Exercise description:
Search the records below for the word "Preisportal". Pull out each line that has it.

Dataset entries
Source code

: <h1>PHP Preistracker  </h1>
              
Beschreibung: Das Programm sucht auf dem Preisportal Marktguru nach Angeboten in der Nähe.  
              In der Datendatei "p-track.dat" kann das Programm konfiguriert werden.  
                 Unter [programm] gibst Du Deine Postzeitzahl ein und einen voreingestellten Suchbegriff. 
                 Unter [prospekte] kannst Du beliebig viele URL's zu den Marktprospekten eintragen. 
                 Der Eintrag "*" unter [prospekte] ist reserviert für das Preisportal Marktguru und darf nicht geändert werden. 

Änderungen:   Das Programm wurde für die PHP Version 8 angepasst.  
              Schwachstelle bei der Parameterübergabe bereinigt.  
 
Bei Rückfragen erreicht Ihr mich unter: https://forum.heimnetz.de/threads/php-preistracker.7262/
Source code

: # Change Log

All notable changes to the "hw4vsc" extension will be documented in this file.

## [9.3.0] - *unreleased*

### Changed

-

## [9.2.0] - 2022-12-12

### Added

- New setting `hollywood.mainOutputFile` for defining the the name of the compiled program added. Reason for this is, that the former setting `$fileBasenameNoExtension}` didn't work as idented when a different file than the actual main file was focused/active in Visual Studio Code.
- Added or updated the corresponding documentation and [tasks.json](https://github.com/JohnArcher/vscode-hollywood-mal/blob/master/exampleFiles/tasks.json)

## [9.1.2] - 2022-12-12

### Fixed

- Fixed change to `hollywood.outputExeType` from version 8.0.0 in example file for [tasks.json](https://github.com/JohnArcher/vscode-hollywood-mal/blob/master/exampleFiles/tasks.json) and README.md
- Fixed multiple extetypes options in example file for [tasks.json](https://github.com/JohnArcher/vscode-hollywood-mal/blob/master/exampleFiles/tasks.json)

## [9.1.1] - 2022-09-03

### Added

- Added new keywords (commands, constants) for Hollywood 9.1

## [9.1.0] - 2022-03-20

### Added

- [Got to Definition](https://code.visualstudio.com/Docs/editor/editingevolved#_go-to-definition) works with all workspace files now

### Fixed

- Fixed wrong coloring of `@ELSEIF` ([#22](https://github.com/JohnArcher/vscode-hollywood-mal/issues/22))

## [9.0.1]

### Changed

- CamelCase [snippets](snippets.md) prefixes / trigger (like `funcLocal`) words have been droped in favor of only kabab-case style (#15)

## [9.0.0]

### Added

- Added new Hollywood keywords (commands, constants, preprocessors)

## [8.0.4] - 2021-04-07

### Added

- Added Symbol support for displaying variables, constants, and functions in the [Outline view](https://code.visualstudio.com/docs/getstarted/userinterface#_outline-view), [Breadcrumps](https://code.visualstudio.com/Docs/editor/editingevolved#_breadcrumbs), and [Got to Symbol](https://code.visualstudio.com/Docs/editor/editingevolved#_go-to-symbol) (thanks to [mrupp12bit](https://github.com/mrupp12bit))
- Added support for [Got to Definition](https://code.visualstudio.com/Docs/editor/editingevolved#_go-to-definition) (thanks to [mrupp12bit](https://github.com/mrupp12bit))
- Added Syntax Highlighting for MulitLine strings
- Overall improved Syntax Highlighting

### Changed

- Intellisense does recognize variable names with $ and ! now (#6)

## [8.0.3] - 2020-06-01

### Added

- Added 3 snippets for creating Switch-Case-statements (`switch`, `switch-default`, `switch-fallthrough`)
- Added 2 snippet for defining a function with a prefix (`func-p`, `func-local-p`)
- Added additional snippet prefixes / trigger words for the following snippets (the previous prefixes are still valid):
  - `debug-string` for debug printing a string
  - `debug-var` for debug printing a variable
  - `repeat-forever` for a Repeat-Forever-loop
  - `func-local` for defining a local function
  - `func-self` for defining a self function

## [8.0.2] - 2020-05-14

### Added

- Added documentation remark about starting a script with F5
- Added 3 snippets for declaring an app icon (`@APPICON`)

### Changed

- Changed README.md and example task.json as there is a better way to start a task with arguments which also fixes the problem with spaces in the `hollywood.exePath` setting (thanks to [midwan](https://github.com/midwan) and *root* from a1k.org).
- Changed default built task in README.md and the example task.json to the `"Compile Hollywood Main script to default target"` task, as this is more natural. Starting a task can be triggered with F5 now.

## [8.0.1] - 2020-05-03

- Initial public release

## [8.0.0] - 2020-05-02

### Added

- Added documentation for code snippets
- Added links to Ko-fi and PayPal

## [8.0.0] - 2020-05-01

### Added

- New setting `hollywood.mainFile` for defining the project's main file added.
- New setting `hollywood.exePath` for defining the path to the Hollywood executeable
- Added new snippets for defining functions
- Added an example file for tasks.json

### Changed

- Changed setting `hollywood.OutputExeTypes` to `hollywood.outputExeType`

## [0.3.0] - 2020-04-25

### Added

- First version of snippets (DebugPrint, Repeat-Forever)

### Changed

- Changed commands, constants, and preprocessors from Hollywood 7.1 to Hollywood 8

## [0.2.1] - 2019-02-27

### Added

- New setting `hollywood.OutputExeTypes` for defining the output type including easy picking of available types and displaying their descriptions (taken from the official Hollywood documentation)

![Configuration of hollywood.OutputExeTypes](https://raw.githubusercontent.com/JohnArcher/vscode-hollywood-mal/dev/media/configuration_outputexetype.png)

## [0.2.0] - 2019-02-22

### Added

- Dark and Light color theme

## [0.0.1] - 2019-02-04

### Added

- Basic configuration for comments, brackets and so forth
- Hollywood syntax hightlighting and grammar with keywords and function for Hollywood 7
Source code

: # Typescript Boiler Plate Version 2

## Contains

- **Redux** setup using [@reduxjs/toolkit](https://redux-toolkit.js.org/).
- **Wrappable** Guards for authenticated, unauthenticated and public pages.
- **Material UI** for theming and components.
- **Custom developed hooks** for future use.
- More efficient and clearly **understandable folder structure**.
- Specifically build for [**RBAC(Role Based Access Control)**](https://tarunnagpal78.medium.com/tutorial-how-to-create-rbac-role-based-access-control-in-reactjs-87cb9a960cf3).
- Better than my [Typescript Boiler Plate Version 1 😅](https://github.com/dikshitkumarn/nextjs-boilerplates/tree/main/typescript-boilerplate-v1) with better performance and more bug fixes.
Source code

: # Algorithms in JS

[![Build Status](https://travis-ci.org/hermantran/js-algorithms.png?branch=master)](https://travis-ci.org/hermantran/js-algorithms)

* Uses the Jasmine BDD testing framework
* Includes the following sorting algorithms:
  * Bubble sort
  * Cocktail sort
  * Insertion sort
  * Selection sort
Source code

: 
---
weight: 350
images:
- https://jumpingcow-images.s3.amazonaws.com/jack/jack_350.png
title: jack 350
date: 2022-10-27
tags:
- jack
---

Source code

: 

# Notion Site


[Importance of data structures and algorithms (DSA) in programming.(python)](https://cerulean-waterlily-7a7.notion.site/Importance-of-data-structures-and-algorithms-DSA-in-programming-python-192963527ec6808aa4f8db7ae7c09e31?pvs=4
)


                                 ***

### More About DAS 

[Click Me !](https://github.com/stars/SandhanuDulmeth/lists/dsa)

Task response:
Beschreibung: Das Programm sucht auf dem Preisportal Marktguru nach Angeboten in der Nähe.  
                 Der Eintrag "*" unter [prospekte] ist reserviert für das Preisportal Marktguru und darf nicht geändert werden. 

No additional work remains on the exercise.